The bodies of the unfortunate Jews were consumed by the lice. Everyone’s body was scabbed and full of all sorts of wounds and abscesses, from which pus flowed. There was no medical help for the men.
In the winter of 1943-44, spotted typhus spread fast as lightning in the camp. Because of the epidemic, the SS organized a hospital in two blocks, surrounded by barbed wire and painstakingly isolated. Two Jewish doctors from France and one Polish Jew worked in the hospital. The head doctor was a German named Jup. The doctors only served on the ambulance. They did not see the sick patients, because they had no medicine. The sick lay in their beds, which were stacked three high. In each of the small beds lay two bare bodies, with a straw bedding beneath them and a blanket above them. Those who were brought into the hospital were considered as if already dead. The food was the same as in the camp.

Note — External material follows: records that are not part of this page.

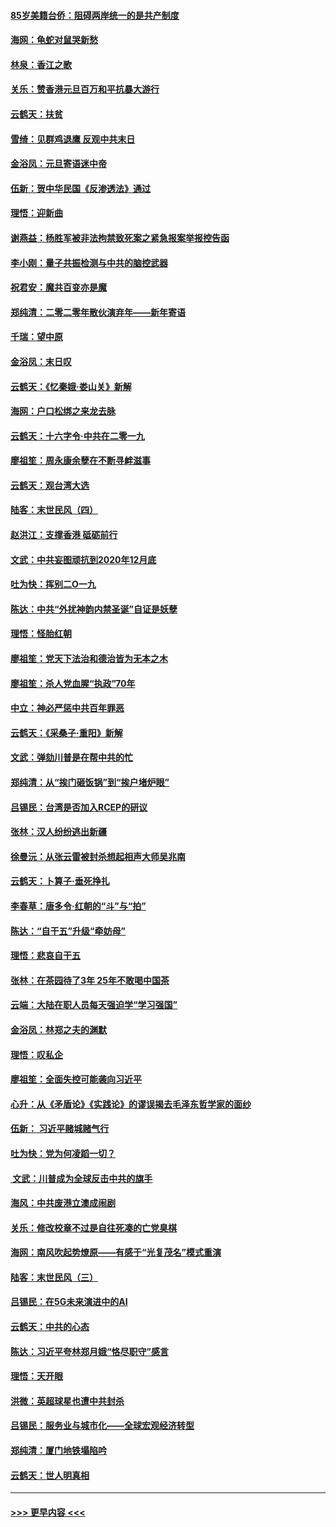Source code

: #### [85岁美籍台侨：阻碍两岸统一的是共产制度](../pages/nsc993/n11765043.md?t=01032001) 
#### [海网：龟蛇对鼠哭新愁](../pages/nsc993/n11764895.md?t=01032001) 
#### [林泉：香江之歌](../pages/nsc993/n11764415.md?t=01032001) 
#### [关乐：赞香港元旦百万和平抗暴大游行](../pages/nsc993/n11764382.md?t=01032001) 
#### [云鹤天：扶贫](../pages/nsc993/n11764245.md?t=01032001) 
#### [雪绮：见群鸡退鹰  反观中共末日](../pages/nsc993/n11762112.md?t=01032001) 
#### [金浴凤：元旦寄语迷中帝](../pages/nsc993/n11761788.md?t=01032001) 
#### [伍新：贺中华民国《反渗透法》通过](../pages/nsc993/n11761994.md?t=01032001) 
#### [理悟：迎新曲](../pages/nsc993/n11761152.md?t=01032001) 
#### [谢燕益：杨胜军被非法拘禁致死案之紧急报案举报控告函](../pages/nsc993/n11756134.md?t=01032001) 
#### [李小刚：量子共振检测与中共的脑控武器](../pages/nsc993/n11754518.md?t=01032001) 
#### [祝君安：魔共百变亦是魔](../pages/nsc993/n11754469.md?t=01032001) 
#### [郑纯清：二零二零年散伙演弃年——新年寄语](../pages/nsc993/n11754195.md?t=01032001) 
#### [千瑞：望中原](../pages/nsc993/n11754159.md?t=01032001) 
#### [金浴凤：末日叹](../pages/nsc993/n11752359.md?t=01032001) 
#### [云鹤天：《忆秦娥‧娄山关》新解](../pages/nsc993/n11752348.md?t=01032001) 
#### [海网：户口松绑之来龙去脉](../pages/nsc993/n11752328.md?t=01032001) 
#### [云鹤天：十六字令‧中共在二零一九](../pages/nsc993/n11752305.md?t=01032001) 
#### [廖祖笙：周永康余孽在不断寻衅滋事](../pages/nsc993/n11751013.md?t=01032001) 
#### [云鹤天：观台湾大选](../pages/nsc993/n11751007.md?t=01032001) 
#### [陆客：末世民风（四）](../pages/nsc993/n11749203.md?t=01032001) 
#### [赵洪江：支撑香港 砥砺前行](../pages/nsc993/n11748482.md?t=01032001) 
#### [文武：中共妄图顽抗到2020年12月底](../pages/nsc993/n11748446.md?t=01032001) 
#### [吐为快：挥别二O一九](../pages/nsc993/n11748411.md?t=01032001) 
#### [陈达：中共“外扰神韵内禁圣诞”自证是妖孽](../pages/nsc993/n11748226.md?t=01032001) 
#### [理悟：怪胎红朝](../pages/nsc993/n11748206.md?t=01032001) 
#### [廖祖笙：党天下法治和德治皆为无本之木](../pages/nsc993/n11748135.md?t=01032001) 
#### [廖祖笙：杀人党血腥“执政”70年](../pages/nsc993/n11745144.md?t=01032001) 
#### [中立：神必严惩中共百年罪恶](../pages/nsc993/n11744970.md?t=01032001) 
#### [云鹤天：《采桑子‧重阳》新解](../pages/nsc993/n11744948.md?t=01032001) 
#### [文武：弹劾川普是在帮中共的忙](../pages/nsc993/n11744758.md?t=01032001) 
#### [郑纯清：从“挨门砸饭锅”到“挨户堵炉眼”](../pages/nsc993/n11744745.md?t=01032001) 
#### [吕锡民：台湾是否加入RCEP的研议](../pages/nsc993/n11744701.md?t=01032001) 
#### [张林：汉人纷纷逃出新疆](../pages/nsc993/n11743530.md?t=01032001) 
#### [徐曼沅：从张云雷被封杀想起相声大师吴兆南](../pages/nsc993/n11741816.md?t=01032001) 
#### [云鹤天：卜算子‧垂死挣扎](../pages/nsc993/n11739956.md?t=01032001) 
#### [李春草：唐多令‧红朝的“斗”与“拍”](../pages/nsc993/n11739830.md?t=01032001) 
#### [陈达：“自干五”升级“牵妨母”](../pages/nsc993/n11739724.md?t=01032001) 
#### [理悟：悲哀自干五](../pages/nsc993/n11739547.md?t=01032001) 
#### [张林：在茶园待了3年 25年不敢喝中国茶](../pages/nsc993/n11739240.md?t=01032001) 
#### [云端：大陆在职人员每天强迫学“学习强国”](../pages/nsc993/n11738735.md?t=01032001) 
#### [金浴凤：林郑之夫的渊默](../pages/nsc993/n11737735.md?t=01032001) 
#### [理悟：叹私企](../pages/nsc993/n11737715.md?t=01032001) 
#### [廖祖笙：全面失控可能袭向习近平](../pages/nsc993/n11737704.md?t=01032001) 
#### [心升：从《矛盾论》《实践论》的谬误揭去毛泽东哲学家的面纱](../pages/nsc993/n11736962.md?t=01032001) 
#### [伍新： 习近平赌城赌气行](../pages/nsc993/n11736929.md?t=01032001) 
#### [吐为快：党为何凌蹈一切？](../pages/nsc993/n11736915.md?t=01032001) 
#### [ 文武：川普成为全球反击中共的旗手](../pages/nsc993/n11736882.md?t=01032001) 
#### [海风：中共废港立澳成闹剧](../pages/nsc993/n11735857.md?t=01032001) 
#### [关乐：修改校章不过是自往死凑的亡党臭棋](../pages/nsc993/n11735097.md?t=01032001) 
#### [海网：南风吹起势燎原——有感于“光复茂名”模式重演](../pages/nsc993/n11732308.md?t=01032001) 
#### [陆客：末世民风（三）](../pages/nsc993/n11732211.md?t=01032001) 
#### [吕锡民：在5G未来演进中的AI](../pages/nsc993/n11730010.md?t=01032001) 
#### [云鹤天：中共的心态](../pages/nsc993/n11729906.md?t=01032001) 
#### [陈达：习近平夸林郑月娥“恪尽职守”感言](../pages/nsc993/n11729881.md?t=01032001) 
#### [理悟：天开眼](../pages/nsc993/n11729699.md?t=01032001) 
#### [洪微：英超球星也遭中共封杀](../pages/nsc993/n11727243.md?t=01032001) 
#### [吕锡民：服务业与城市化——全球宏观经济转型](../pages/nsc993/n11725845.md?t=01032001) 
#### [郑纯清：厦门地铁塌陷吟](../pages/nsc993/n11725813.md?t=01032001) 
#### [云鹤天：世人明真相](../pages/nsc993/n11725621.md?t=01032001) 

----
#### [ >>> 更早内容 <<< ](../indexes/nsc993-earlier.md)
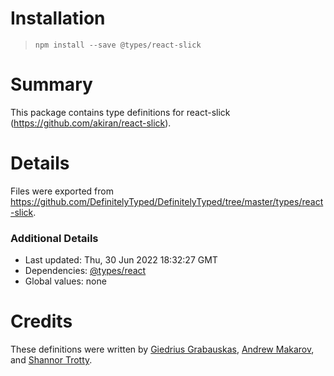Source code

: # Installation
> `npm install --save @types/react-slick`

# Summary
This package contains type definitions for react-slick (https://github.com/akiran/react-slick).

# Details
Files were exported from https://github.com/DefinitelyTyped/DefinitelyTyped/tree/master/types/react-slick.

### Additional Details
 * Last updated: Thu, 30 Jun 2022 18:32:27 GMT
 * Dependencies: [@types/react](https://npmjs.com/package/@types/react)
 * Global values: none

# Credits
These definitions were written by [Giedrius Grabauskas](https://github.com/GiedriusGrabauskas), [Andrew Makarov](https://github.com/r3nya), and [Shannor Trotty](https://github.com/Shannor).
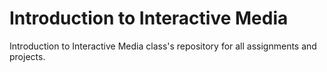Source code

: # Introduction to Interactive Media
Introduction to Interactive Media class's repository for all assignments and projects.
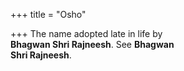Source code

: +++
title = "Osho"

+++
The name adopted late in life by  
**Bhagwan Shri Rajneesh**. See **Bhagwan**  
**Shri Rajneesh**.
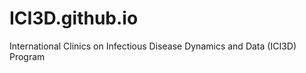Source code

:ICI3D.github.io
===============

International Clinics on Infectious Disease Dynamics and Data (ICI3D) Program
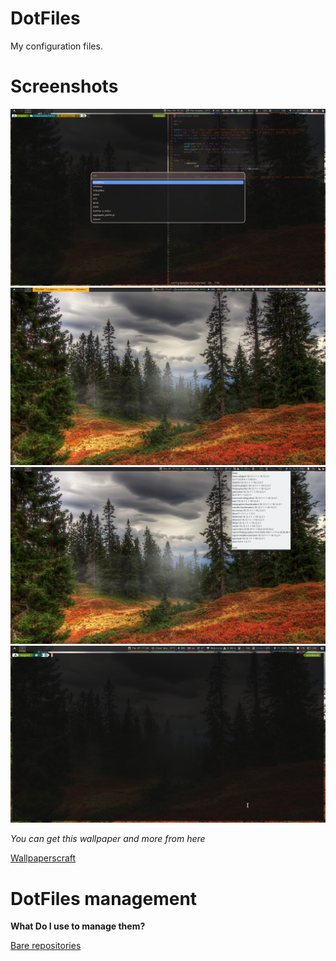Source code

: # DotFiles

My configuration files. 

# Screenshots

![](Screenshots/1.png)  ![](Screenshots/2.png) ![](Screenshots/3.png) ![](Screenshots/4.png) 

_You can get this wallpaper and more from here_

[Wallpaperscraft](https://wallpaperscraft.com)

# DotFiles management

**What Do I use to manage them?**

[Bare repositories](https://developer.atlassian.com/blog/2016/02/best-way-to-store-dotfiles-git-bare-repo/)
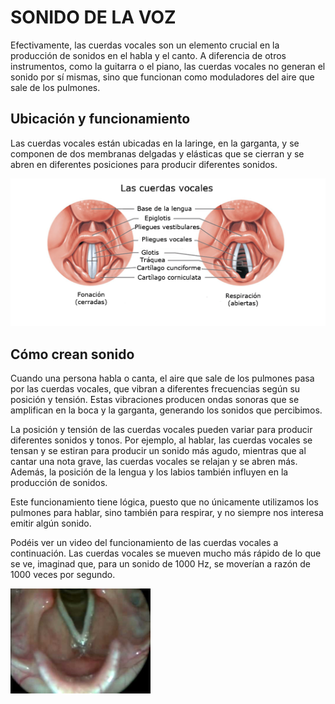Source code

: # SONIDO DE LA VOZ

Efectivamente, las cuerdas vocales son un elemento crucial en la producción de sonidos en el habla y el canto. A diferencia de otros instrumentos, como la guitarra o el piano, las cuerdas vocales no generan el sonido por sí mismas, sino que funcionan como moduladores del aire que sale de los pulmones.

## Ubicación y funcionamiento

Las cuerdas vocales están ubicadas en la laringe, en la garganta, y se componen de dos membranas delgadas y elásticas que se cierran y se abren en diferentes posiciones para producir diferentes sonidos.

![imagen](img/2020-03-31-10-58-34.png)

## Cómo crean sonido

Cuando una persona habla o canta, el aire que sale de los pulmones pasa por las cuerdas vocales, que vibran a diferentes frecuencias según su posición y tensión. Estas vibraciones producen ondas sonoras que se amplifican en la boca y la garganta, generando los sonidos que percibimos.

La posición y tensión de las cuerdas vocales pueden variar para producir diferentes sonidos y tonos. Por ejemplo, al hablar, las cuerdas vocales se tensan y se estiran para producir un sonido más agudo, mientras que al cantar una nota grave, las cuerdas vocales se relajan y se abren más. Además, la posición de la lengua y los labios también influyen en la producción de sonidos.

Este funcionamiento tiene lógica, puesto que no únicamente utilizamos los pulmones para hablar, sino también para respirar, y no siempre nos interesa emitir algún sonido.

Podéis ver un video del funcionamiento de las cuerdas vocales a continuación.
Las cuerdas vocales se mueven mucho más rápido de lo que se ve, imaginad que, para un sonido de 1000 Hz, se moverían a razón de 1000 veces por segundo.

![imagen](img/2020-03-31-10-58-44.png)
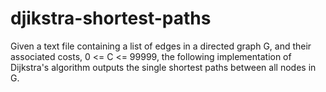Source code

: # djikstra-shortest-paths
Given a text file containing a list of edges in a directed graph G, and their associated costs, 0 <= C <= 99999, the following implementation of Dijkstra's algorithm outputs the single shortest paths between all nodes in G.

The sick were “attended” by Greek and French Jews, who could do nothing to help them.
The elder in charge of all the rooms, called the Wirtschafts-Leiter, was a German Jew named Emil, who stole the little bit of food that was doled out to the sick. This Emil also struck Jews for shaking straw from one bed onto another, for letting the edge of a blanket slip down, and for other trivial reasons. Every morning he went to the sick in their rooms and shouted: “Who’s alive and who’s half-alive?” Emil ordered the dead and nearly dead to be thrown out into a yard, where they became frozen and were stacked up. “You have to throw out the nearly dead, because there’s no room for new people!” Emil commanded the workers in the corpse detail.
The corpse detail was made up of four Jews. Their head was a French Jew named Berman Presman. Every morning the corpse detail checked who was dead and who was nearly dead, and they threw still-living men off of the bunks onto the floor. The bones of the living cracked. Their moans could still be heard. A while later they lay frozen in the stacks. Yoysef-Velve Aranovitz asserts that in his bed fifteen to twenty Jews died.
The corpse would be taken out of its bed, and another brought in immediately. His comrade from Laukuva Tzvi Sharanovitz, aged 25, was one of those who died in his bed, along with Bebke Kapelush from Kveidan. In a nearby bed died Yoysef’s comrade Shoyel Zaltzberg, the only man from Namokscht in the camp.
The dead were carried out of the yard on wagons to the courtyard of a former Jewish school on the other side of Gensia Street. There a row of boards would be set up with a row of corpses; flammable fluid was poured over them and they were ignited. The bodies of those who died in the epidemic were burned day and night that winter. The corpse brigade helped in this “task.”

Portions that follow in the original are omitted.